H, substantif féminin, (Gramm.) c'est la huitieme lettre de notre alphabet. Voyez Alphabet.

Il n'est pas unanimement avoüé par tous les Grammairiens que ce caractere soit une lettre, & ceux qui en font une lettre ne sont pas même d'accord entre eux; les uns prétendant que c'est une consonne, & les autres, qu'elle n'est qu'un signe d'aspiration. Il est certain que le plus essentiel est de convenir de la valeur de ce caractere; mais il ne sçauroit être indifférent à la Grammaire de ne sçavoir à quelle classe on doit le rapporter. Essayons donc d'approfondir cette question, & cherchons - en la solution dans les idées générales.
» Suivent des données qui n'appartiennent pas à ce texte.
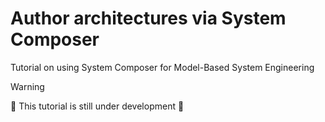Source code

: Author architectures via System Composer
=========================================

Tutorial on using System Composer for Model-Based System Engineering

> [!warning]
> 🚧 This tutorial is still under development 🚧 

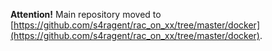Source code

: **Attention!** Main repository moved to [https://github.com/s4ragent/rac_on_xx/tree/master/docker](https://github.com/s4ragent/rac_on_xx/tree/master/docker).


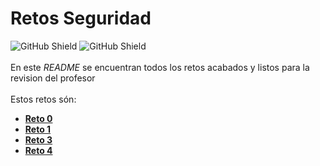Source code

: # Retos Seguridad

![GitHub Shield](https://img.shields.io/badge/Hecho%20con-%E2%99%A5-red)
![GitHub Shield](https://img.shields.io/static/v1?label=Y%20con%20VSC&message=LiveShare&color=blueviolet)
\
\
En este *README* se encuentran todos los retos acabados y listos para la revision del profesor\
\
Estos retos són:
- [**Reto 0**](https://github.com/Work0S/RetosSeguridad/tree/master/Reto%200)
- [**Reto 1**](https://github.com/Work0S/RetosSeguridad/tree/master/Reto%201)
- [**Reto 3**](https://github.com/Work0S/RetosSeguridad/tree/master/Reto%203)
- [**Reto 4**](https://github.com/Work0S/RetosSeguridad/tree/master/Reto%204)
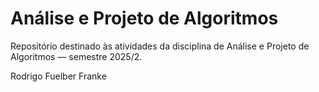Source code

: # Análise e Projeto de Algoritmos

Repositório destinado às atividades da disciplina de Análise e Projeto de Algoritmos — semestre 2025/2.

Rodrigo Fuelber Franke
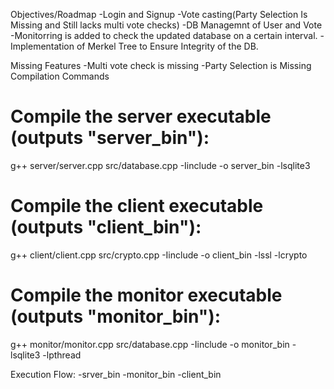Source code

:Objectives/Roadmap
-Login and Signup
-Vote casting(Party Selection Is Missing and Still lacks multi vote checks)
-DB Managemnt of User and Vote
-Monitorring is added to check the updated database on a certain interval.
-Implementation of Merkel Tree to Ensure Integrity of the DB.


Missing Features
-Multi vote check is missing
-Party Selection is Missing
Compilation Commands
# Compile the server executable (outputs "server_bin"):
g++ server/server.cpp src/database.cpp -Iinclude -o server_bin -lsqlite3

# Compile the client executable (outputs "client_bin"):
g++ client/client.cpp src/crypto.cpp -Iinclude -o client_bin -lssl -lcrypto

# Compile the monitor executable (outputs "monitor_bin"):
g++ monitor/monitor.cpp src/database.cpp -Iinclude -o monitor_bin -lsqlite3 -lpthread


Execution Flow:
-srver_bin
-monitor_bin
-client_bin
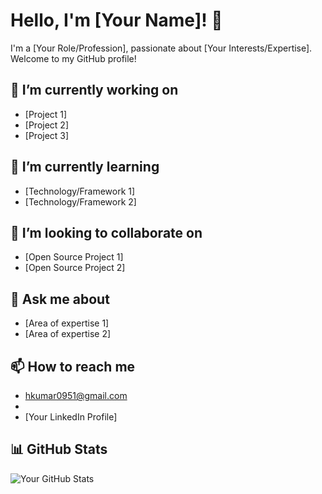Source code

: # Hello, I'm [Your Name]! 👋

I'm a [Your Role/Profession], passionate about [Your Interests/Expertise]. Welcome to my GitHub profile!

## 🔭 I’m currently working on

- [Project 1]
- [Project 2]
- [Project 3]

## 🌱 I’m currently learning

- [Technology/Framework 1]
- [Technology/Framework 2]

## 👯 I’m looking to collaborate on

- [Open Source Project 1]
- [Open Source Project 2]

## 💬 Ask me about

- [Area of expertise 1]
- [Area of expertise 2]

## 📫 How to reach me

- hkumar0951@gmail.com
- 
- [Your LinkedIn Profile]
## 📊 GitHub Stats

![Your GitHub Stats](https://github-readme-stats.vercel.app/api?username=your_username&show_icons=true&theme=radical)
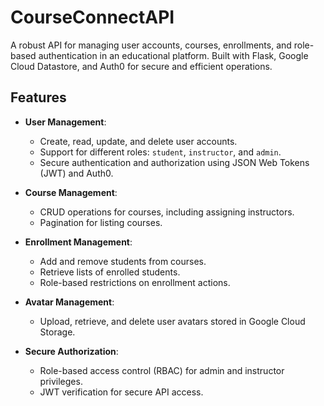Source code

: # CourseConnectAPI

A robust API for managing user accounts, courses, enrollments, and role-based authentication in an educational platform. Built with Flask, Google Cloud Datastore, and Auth0 for secure and efficient operations.

## Features

- **User Management**:
  - Create, read, update, and delete user accounts.
  - Support for different roles: `student`, `instructor`, and `admin`.
  - Secure authentication and authorization using JSON Web Tokens (JWT) and Auth0.

- **Course Management**:
  - CRUD operations for courses, including assigning instructors.
  - Pagination for listing courses.

- **Enrollment Management**:
  - Add and remove students from courses.
  - Retrieve lists of enrolled students.
  - Role-based restrictions on enrollment actions.

- **Avatar Management**:
  - Upload, retrieve, and delete user avatars stored in Google Cloud Storage.

- **Secure Authorization**:
  - Role-based access control (RBAC) for admin and instructor privileges.
  - JWT verification for secure API access.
Les lettres sont les signes des élémens de la voix, savoir des sons & des articulations. Voy. Lettres. Le son est une simple émission de la voix, dont les différences essentielles dépendent de la forme du passage que la bouche prête à l'air qui en est la matiere, voyez Son; & les voyelles sont les lettres destinées à la représentation des sons. Voyez Voyelles. L'articulation est une modification des sons produite par le mouvement subit & instantané de quelqu'une des parties mobiles de l'organe de la parole; & les consonnes sont les lettres destinées à la représentation des articulations. Ceci mérite d'être développé.

Dans une thèse soutenue aux écoles de Médecine le 13 Janvier 1757 (an ut coeteris animantibus, ita & homini, sua vox peculiaris?), M. Savary prétend que l'interception momentanée du son est ce qui constitue l'essence des consonnes, c'est - à - dire en distinguant le signe de la chose signifiée, l'essence des articulations: sans cette interception, la voix ne se<cb-> roit qu'une cacophonie, dont les variations mêmes seroient sans agrément.

J'avoue que l'interception du son caractérise en quelque sorte toutes les articulations unanimement reconnues, parce qu'elles sont toutes produites par des mouvemens qui embarrassent en effet l'émission de la voix. Si les parties mobiles de l'organe restoient dans l'état où ce mouvement les met d'abord, ou l'on n'entendroit rien, ou l'on n'entendroit qu'un sifllement causé par l'échappement contraint de l'air hors de la bouche: pour s'en assûrer, on n'a qu'à réunir les levres comme pour articuler un p, ou approcher la levre inférieure des dents supérieures, comme pour prononcer un v, & tâcher de produire le son a, sans changer cette position. Dans le premier cas, on n'entendra rien jusqu'à ce que les levres se séparent; & dans le second cas, on n'aura qu'un sifflement informe.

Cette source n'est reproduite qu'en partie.